Àngel Reyes (February 14, 1919 - November 17, 1988), was a Cuban American violinist, composer, conductor and music professor.

==Biography==
===Early life===
Reyes was born in Matanzas, Cuba the son of composer and musician Ángel Reyes Camejo, and was a Premier Prix graduate from the Paris Conservatory at the age of sixteen, and a prize-winner of the Ysaye International Violin Competition in Brussels.

===Career===
Reyes was conductor of the Thirteenth Sound Group of Havana ,music director of the Cuban Military Police Band and a composer of Cuban traditional instrumental and vocal works.

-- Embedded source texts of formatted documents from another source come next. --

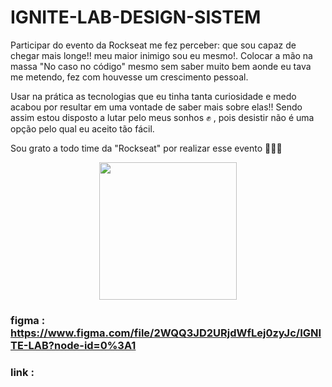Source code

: # IGNITE-LAB-DESIGN-SISTEM

<p>
  Participar do evento da Rockseat me fez perceber: que sou capaz de chegar mais longe!! meu maior
  inimigo sou eu mesmo!. Colocar a mão na massa "No caso no código" mesmo sem saber muito bem aonde eu tava me metendo, fez com houvesse 
  um crescimento pessoal.
</p>
<p>
  Usar na prática as tecnologias que eu tinha tanta curiosidade e medo acabou por resultar em uma vontade de
  saber mais sobre elas!! Sendo assim estou disposto a lutar pelo meus sonhos ✊ , pois desistir não é uma opção pelo qual eu aceito tão fácil.
</p>

<p>Sou grato a todo time da "Rockseat" por realizar esse evento 🚀🚀🚀</p>

<div  align="center">
  <img src="https://user-images.githubusercontent.com/90284411/198903572-1326fe3a-4499-4c74-8768-95f6fa3e598f.jpeg" height="220px"></img>
</div>

### figma : https://www.figma.com/file/2WQQ3JD2URjdWfLej0zyJc/IGNITE-LAB?node-id=0%3A1
### link : 
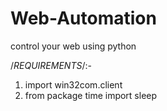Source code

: # Web-Automation
control your web using python

/*REQUIREMENTS*/:-
1. import win32com.client
2. from package time import sleep 
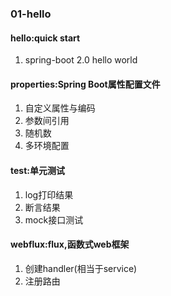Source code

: ### 01-hello
#### hello:quick start
1. spring-boot 2.0 hello world

#### properties:Spring Boot属性配置文件
1. 自定义属性与编码
1. 参数间引用
1. 随机数
1. 多环境配置

#### test:单元测试
1. log打印结果
1. 断言结果
1. mock接口测试

#### webflux:flux,函数式web框架
1. 创建handler(相当于service)
1. 注册路由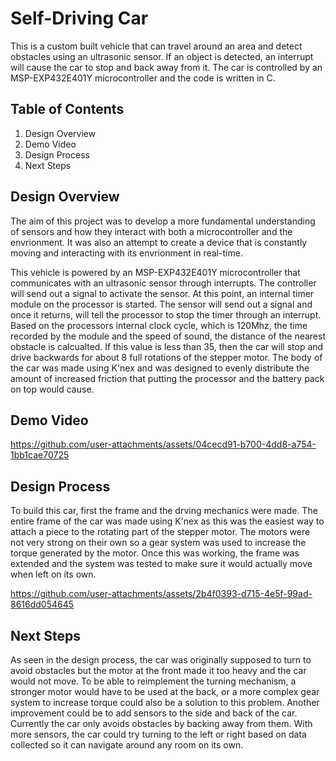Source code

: # Self-Driving Car

This is a custom built vehicle that can travel around an area and detect obstacles using an ultrasonic sensor. If an object is detected, an interrupt will cause the car to stop and back away from it. The car is controlled by an MSP-EXP432E401Y microcontroller and the code is written in C.

## Table of Contents

  1) Design Overview
  2) Demo Video
  3) Design Process
  4) Next Steps

## Design Overview
The aim of this project was to develop a more fundamental understanding of sensors and how they interact with both a microcontroller and the envrionment. It was also an attempt to create a device that is constantly moving and interacting with its envrionment in real-time.

This vehicle is powered by an MSP-EXP432E401Y microcontroller that communicates with an ultrasonic sensor through interrupts. The controller will send out a signal to activate the sensor. At this point, an internal timer module on the processor is started. The sensor will send out a signal and once it returns, will tell the processor to stop the timer through an interrupt. Based on the processors internal clock cycle, which is 120Mhz, the time recorded by the module and the speed of sound, the distance of the nearest obstacle is calcualted. If this value is less than 35, then the car will stop and drive backwards for about 8 full rotations of the stepper motor. The body of the car was made using K'nex and was designed to evenly distribute the amount of increased friction that putting the processor and the battery pack on top would cause.
  
## Demo Video
https://github.com/user-attachments/assets/04cecd91-b700-4dd8-a754-1bb1cae70725

## Design Process
To build this car, first the frame and the drving mechanics were made. The entire frame of the car was made using K'nex as this was the easiest way to attach a piece to the rotating part of the stepper motor. The motors were not very strong on their own so a gear system was used to increase the torque generated by the motor. Once this was working, the frame was extended and the system was tested to make sure it would actually move when left on its own.

https://github.com/user-attachments/assets/2b4f0393-d715-4e5f-99ad-8616dd054645


## Next Steps
As seen in the design process, the car was originally supposed to turn to avoid obstacles but the motor at the front made it too heavy and the car would not move. To be able to reimplement the turning mechanism, a stronger motor would have to be used at the back, or a more complex gear system to increase torque could also be a solution to this problem. Another improvement could be to add sensors to the side and back of the car. Currently the car only avoids obstacles by backing away from them. With more sensors, the car could try turning to the left or right based on data collected so it can navigate around any room on its own.
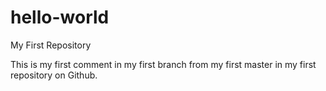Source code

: # hello-world
My First Repository

This is my first comment in my first branch from my first master in my first repository on Github.
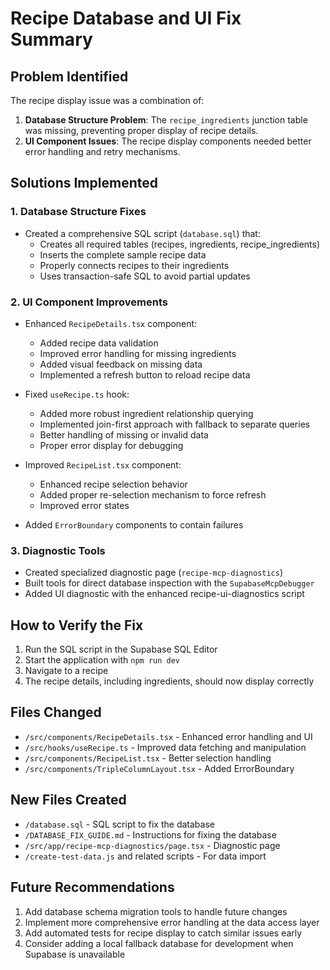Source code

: # Recipe Database and UI Fix Summary

## Problem Identified
The recipe display issue was a combination of:
1. **Database Structure Problem**: The `recipe_ingredients` junction table was missing, preventing proper display of recipe details.
2. **UI Component Issues**: The recipe display components needed better error handling and retry mechanisms.

## Solutions Implemented

### 1. Database Structure Fixes
- Created a comprehensive SQL script (`database.sql`) that:
  - Creates all required tables (recipes, ingredients, recipe_ingredients)
  - Inserts the complete sample recipe data
  - Properly connects recipes to their ingredients
  - Uses transaction-safe SQL to avoid partial updates

### 2. UI Component Improvements
- Enhanced `RecipeDetails.tsx` component:
  - Added recipe data validation
  - Improved error handling for missing ingredients
  - Added visual feedback on missing data
  - Implemented a refresh button to reload recipe data

- Fixed `useRecipe.ts` hook:
  - Added more robust ingredient relationship querying
  - Implemented join-first approach with fallback to separate queries
  - Better handling of missing or invalid data
  - Proper error display for debugging

- Improved `RecipeList.tsx` component:
  - Enhanced recipe selection behavior
  - Added proper re-selection mechanism to force refresh
  - Improved error states

- Added `ErrorBoundary` components to contain failures

### 3. Diagnostic Tools
- Created specialized diagnostic page (`recipe-mcp-diagnostics`)
- Built tools for direct database inspection with the `SupabaseMcpDebugger`
- Added UI diagnostic with the enhanced recipe-ui-diagnostics script

## How to Verify the Fix
1. Run the SQL script in the Supabase SQL Editor
2. Start the application with `npm run dev`
3. Navigate to a recipe
4. The recipe details, including ingredients, should now display correctly

## Files Changed
- `/src/components/RecipeDetails.tsx` - Enhanced error handling and UI
- `/src/hooks/useRecipe.ts` - Improved data fetching and manipulation
- `/src/components/RecipeList.tsx` - Better selection handling
- `/src/components/TripleColumnLayout.tsx` - Added ErrorBoundary

## New Files Created
- `/database.sql` - SQL script to fix the database
- `/DATABASE_FIX_GUIDE.md` - Instructions for fixing the database
- `/src/app/recipe-mcp-diagnostics/page.tsx` - Diagnostic page
- `/create-test-data.js` and related scripts - For data import

## Future Recommendations
1. Add database schema migration tools to handle future changes
2. Implement more comprehensive error handling at the data access layer
3. Add automated tests for recipe display to catch similar issues early
4. Consider adding a local fallback database for development when Supabase is unavailable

Camejo recorded Julián Carrillo's Preludio a Colón (Prelude to Christopher Columbus) on the Columbia Records label.

As a concert soloist, he appeared with the Philadelphia Orchestra and New York Philharmonic throughout the United States, Europe, Canada and Latin America.

A Professor of Music at the University of Michigan and Northwestern University, he performed with the Northwestern Piano Trio (formed in 1959) with pianist Gui Mombaerts and cellist Dudley Powers.

He was married to Jill Bailiff, former harpist with the Philadelphia Orchestra and Professor of harp at Northwestern University and Eastern Michigan University. They had a son David, daughter Lisa, and three grandsons Braiden, Ángelo, and Ivan.

At one time he owned the famous Lipinski Stradivarius violin, on which he played Glazunov's Violin Concerto in November 1942 with the Havana Philharmonic Orchestra conducted by Massimo Freccia, as well as with the Philadelphia Orchestra conducted by Eugene Ormandy. He also owned a violin by Carlo Bergonzi, known as the "Kreisler Bergonzi", previously owned by Fritz Kreisler and later by Itzhak Perlman.

Ángel Reyes presented many master classes and adjudicated string and chamber music competitions in the U.S., Canada and France. From 1968-1983 he spent summers on the faculty of the University Division of the National Music Camp at Interlochen. Retiring as Professor Emeritus from the University of Michigan School of Music in June 1985, Reyes then established residency in Sarasota, Florida.